The key invariant across all modes is that the underlying content is removed or neutralized first. The overlay in redact mode is a UI affordance, not a substitute for structural removal.
Current guarantees¶
- Intersecting text glyphs are removed from rewritten text-showing operators.
- Intersecting vector paint operations are neutralized.
- Intersecting image draws are removed conservatively at the image invocation level.
- Form XObjects whose bounding quad intersects a target are redacted via per-page copy-on-write (text glyphs, vector paint, and inner Image
Doinvocations), with nested Forms handled recursively. - Documents whose default Optional Content configuration hides any layer are refused outright so hidden-layer text cannot slip through unredacted.

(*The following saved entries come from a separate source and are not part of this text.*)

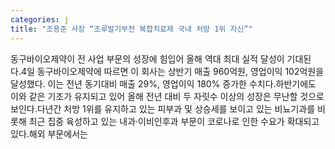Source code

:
```yaml
---
categories: j
title: "조용준 사장 “조루발기부전 복합치료제 국내 처방 1위 자신”"
---
```

동구바이오제약이 전 사업 부문의 성장에 힘입어 올해 역대 최대 실적 달성이 기대된다.4일 동구바이오제약에 따르면 이 회사는 상반기 매출 960억원, 영업이익 102억원을 달성했다. 이는 전년 동기대비 매출 29%, 영업이익 180% 증가한 수치다.하반기에도 이와 같은 기조가 유지되고 있어 올해 전년 대비 두 자릿수 이상의 성장은 무난할 것으로 보인다.다년간 처방 1위를 유지하고 있는 피부과 및 상승세를 보이고 있는 비뇨기과를 비롯해 최근 집중 육성하고 있는 내과·이비인후과 부문이 코로나로 인한 수요가 확대되고 있다.해외 부문에서는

- Optional intersecting annotations can be removed from touched pages.
Current limitations¶
- Image redaction is conservative and removes whole image draws when they intersect a target (partial image rewriting is future work).
- Metadata and attachment stripping are opt-in and limited to supported object layouts.
- Composite fonts are limited to
Identity-Hwith aToUnicodemap; other CID encodings still fail explicitly.
Non-goals in the MVP¶
- pretending to sanitize PDFs outside the supported subset
- whole-page rasterization as a default fallback
- UI-only overlays that leave text searchable underneath